Enfin S&P met en exergue la dégradation de la compétitivité coût de l’économie italienne. Si la réforme du marché du travail (Jobs Act, votée dans les grandes lignes en octobre 2014)est saluée par l’agence afin de stimuler la création d’emplois stables notamment chez les jeunes, ses effets ne seront visibles qu’à moyen terme. De fait, S&P invite à davantage de réformes pour restaurer la compétitivité : revoir le niveau des taxes sur le travail, décentraliser les négociations salariales afin de lier l’évolution des salaires à celle de la productivité, réformer le marché des services et le système judiciaire.

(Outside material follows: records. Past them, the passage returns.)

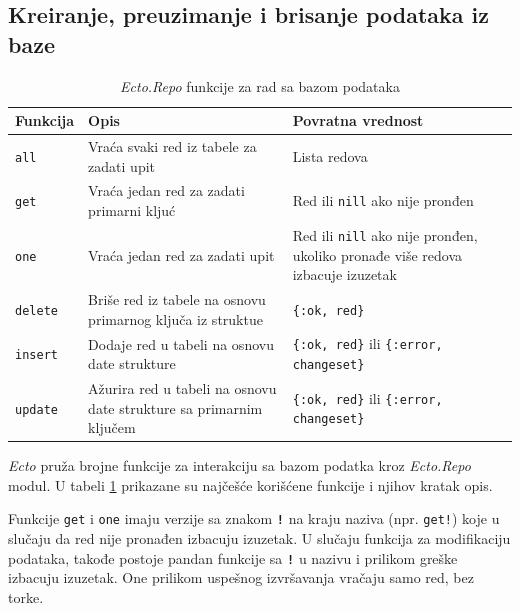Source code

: \documentclass[12pt,oneside]{memoir}
\begin{document}
\subsection{Kreiranje, preuzimanje i brisanje podataka iz baze}
\begin{table}[h!]
  \renewcommand*{\arraystretch}{1.4}
  \small
  \centering
  \begin{tabular}{p{} | p{} | p{}}
    Funkcija & Opis & Povratna vrednost\\ [0.5ex] 
    \hline
    \texttt{all} & Vraća svaki red iz tabele za zadati upit & Lista redova \\ 
    \texttt{get} & Vraća jedan red za zadati primarni kljuć & Red ili \texttt{nill} ako nije pronđen  \\
    \texttt{one} & Vraća jedan red za zadati upit &  Red ili \texttt{nill} ako nije pronđen, ukoliko pronađe više redova izbacuje izuzetak \\
    \hline
    \texttt{delete} & Briše red iz tabele na osnovu primarnog ključa iz struktue & \texttt{\{:ok, red\}} \\ 
    \texttt{insert} & Dodaje red u tabeli na osnovu date strukture & \texttt{\{:ok, red\}} ili \texttt{\{:error, changeset\}}\\
    \texttt{update} & Ažurira red u tabeli na osnovu date strukture sa primarnim ključem & \texttt{\{:ok, red\}} ili \texttt{\{:error, changeset\}} \\
  \end{tabular}
  \caption{\emph{Ecto.Repo} funkcije za rad sa bazom podataka}
  \label{table:repoFuntions}
  \end{table}
\emph{Ecto} pruža brojne funkcije za interakciju sa bazom podatka kroz \emph{Ecto.Repo} modul.
U tabeli \ref{table:repoFuntions} prikazane su najčešće korišćene funkcije i njihov kratak opis.

Funkcije \texttt{get} i \texttt{one} imaju verzije sa znakom \texttt{\textbf{!}}
na kraju naziva (npr. \texttt{get!}) koje u slučaju da red nije pronađen izbacuju izuzetak.
U slučaju funkcija za modifikaciju podataka, takođe postoje pandan funkcije sa \texttt{\textbf{!}} u nazivu
i prilikom greške izbacuju izuzetak. One prilikom uspešnog izvršavanja vračaju samo red, bez torke.
\end{document}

Toutefois, certains indicateurs restent positifs et justifient la perspective stable qui accompagne la notation. L’ajustement extérieur substantiel réalisé ces dernières années, les importations ayant fortement reculé (sous l’impulsion du recul de la consommation des ménages ces dernières années en ligne avec une baisse graduelle du revenu disponible brut), permet à l’Italie d’afficher un excédent courant (une première depuis son entrée dans la Zone Euro). En outre, les réformes mises en place sous le précédent gouvernement M. Monti puis poursuivies par celui de M. Renzi devraient avoir un impact à moyen terme sur le potentiel de croissance de l’Italie.
Au total, dans un contexte conjoncturel particulièrement dégradé, seuls les efforts de réformes affichés par le gouvernement permettent à l’Italie de conserver une notation « Investment Grade », à un cran de la limite.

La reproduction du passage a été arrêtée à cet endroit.